─── STORED DATA

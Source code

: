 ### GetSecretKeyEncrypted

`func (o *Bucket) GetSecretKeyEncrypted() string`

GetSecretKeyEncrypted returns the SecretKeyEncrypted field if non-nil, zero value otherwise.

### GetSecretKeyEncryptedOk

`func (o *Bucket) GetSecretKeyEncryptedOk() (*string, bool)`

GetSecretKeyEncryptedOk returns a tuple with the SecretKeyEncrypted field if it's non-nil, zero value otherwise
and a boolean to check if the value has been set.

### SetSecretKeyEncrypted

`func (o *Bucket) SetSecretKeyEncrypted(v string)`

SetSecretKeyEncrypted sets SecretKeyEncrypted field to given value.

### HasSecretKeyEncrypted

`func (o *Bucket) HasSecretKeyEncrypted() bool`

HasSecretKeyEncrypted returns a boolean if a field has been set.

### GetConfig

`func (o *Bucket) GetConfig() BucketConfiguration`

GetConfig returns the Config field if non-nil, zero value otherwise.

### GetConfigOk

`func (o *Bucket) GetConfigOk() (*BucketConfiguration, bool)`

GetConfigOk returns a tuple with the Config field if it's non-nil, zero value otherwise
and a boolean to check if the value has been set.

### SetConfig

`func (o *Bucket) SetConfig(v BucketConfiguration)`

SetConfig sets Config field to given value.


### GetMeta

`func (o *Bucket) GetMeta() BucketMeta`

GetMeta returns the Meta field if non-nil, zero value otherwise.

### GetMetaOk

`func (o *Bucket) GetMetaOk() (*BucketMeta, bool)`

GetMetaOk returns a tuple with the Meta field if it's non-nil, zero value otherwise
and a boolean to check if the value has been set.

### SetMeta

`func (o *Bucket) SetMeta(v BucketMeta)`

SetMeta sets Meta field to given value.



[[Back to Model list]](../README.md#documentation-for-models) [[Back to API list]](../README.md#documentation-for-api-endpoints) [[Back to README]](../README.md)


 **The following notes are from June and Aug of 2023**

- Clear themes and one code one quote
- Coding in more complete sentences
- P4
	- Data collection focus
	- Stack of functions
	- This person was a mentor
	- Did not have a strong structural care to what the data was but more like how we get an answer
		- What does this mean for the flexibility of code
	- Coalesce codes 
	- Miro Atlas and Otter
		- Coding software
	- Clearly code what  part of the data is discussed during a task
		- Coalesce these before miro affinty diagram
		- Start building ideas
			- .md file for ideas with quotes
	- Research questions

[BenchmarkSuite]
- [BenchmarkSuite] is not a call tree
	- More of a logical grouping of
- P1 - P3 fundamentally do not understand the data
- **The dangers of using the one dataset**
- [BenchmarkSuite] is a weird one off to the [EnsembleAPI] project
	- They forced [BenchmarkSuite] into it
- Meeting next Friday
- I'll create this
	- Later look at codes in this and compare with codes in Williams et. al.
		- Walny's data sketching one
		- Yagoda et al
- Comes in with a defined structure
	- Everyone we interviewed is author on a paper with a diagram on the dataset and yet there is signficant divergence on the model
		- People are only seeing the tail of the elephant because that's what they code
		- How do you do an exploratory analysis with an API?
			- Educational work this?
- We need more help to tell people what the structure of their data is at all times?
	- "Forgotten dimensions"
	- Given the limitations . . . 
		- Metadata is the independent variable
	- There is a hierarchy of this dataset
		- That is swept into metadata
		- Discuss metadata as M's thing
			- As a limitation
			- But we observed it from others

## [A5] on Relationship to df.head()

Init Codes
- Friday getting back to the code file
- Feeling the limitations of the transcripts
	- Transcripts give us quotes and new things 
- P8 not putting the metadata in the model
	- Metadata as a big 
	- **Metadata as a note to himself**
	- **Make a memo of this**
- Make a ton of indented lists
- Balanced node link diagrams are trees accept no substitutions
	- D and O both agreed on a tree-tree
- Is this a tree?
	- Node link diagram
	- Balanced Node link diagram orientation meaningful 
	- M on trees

──────

= EXERCISE OBJECTIVE =
Begin at the line that has "(o *Bucket) SetConfig(v" in the entries above; stop after the line that has "- .md file for ideas with quotes". Transcribe exactly those lines and no others.

= ANSWER BELOW =
`func (o *Bucket) SetConfig(v BucketConfiguration)`

SetConfig sets Config field to given value.


### GetMeta

`func (o *Bucket) GetMeta() BucketMeta`

GetMeta returns the Meta field if non-nil, zero value otherwise.

### GetMetaOk

`func (o *Bucket) GetMetaOk() (*BucketMeta, bool)`

GetMetaOk returns a tuple with the Meta field if it's non-nil, zero value otherwise
and a boolean to check if the value has been set.

### SetMeta

`func (o *Bucket) SetMeta(v BucketMeta)`

SetMeta sets Meta field to given value.



[[Back to Model list]](../README.md#documentation-for-models) [[Back to API list]](../README.md#documentation-for-api-endpoints) [[Back to README]](../README.md)


 **The following notes are from June and Aug of 2023**

- Clear themes and one code one quote
- Coding in more complete sentences
- P4
	- Data collection focus
	- Stack of functions
	- This person was a mentor
	- Did not have a strong structural care to what the data was but more like how we get an answer
		- What does this mean for the flexibility of code
	- Coalesce codes 
	- Miro Atlas and Otter
		- Coding software
	- Clearly code what  part of the data is discussed during a task
		- Coalesce these before miro affinty diagram
		- Start building ideas
			- .md file for ideas with quotes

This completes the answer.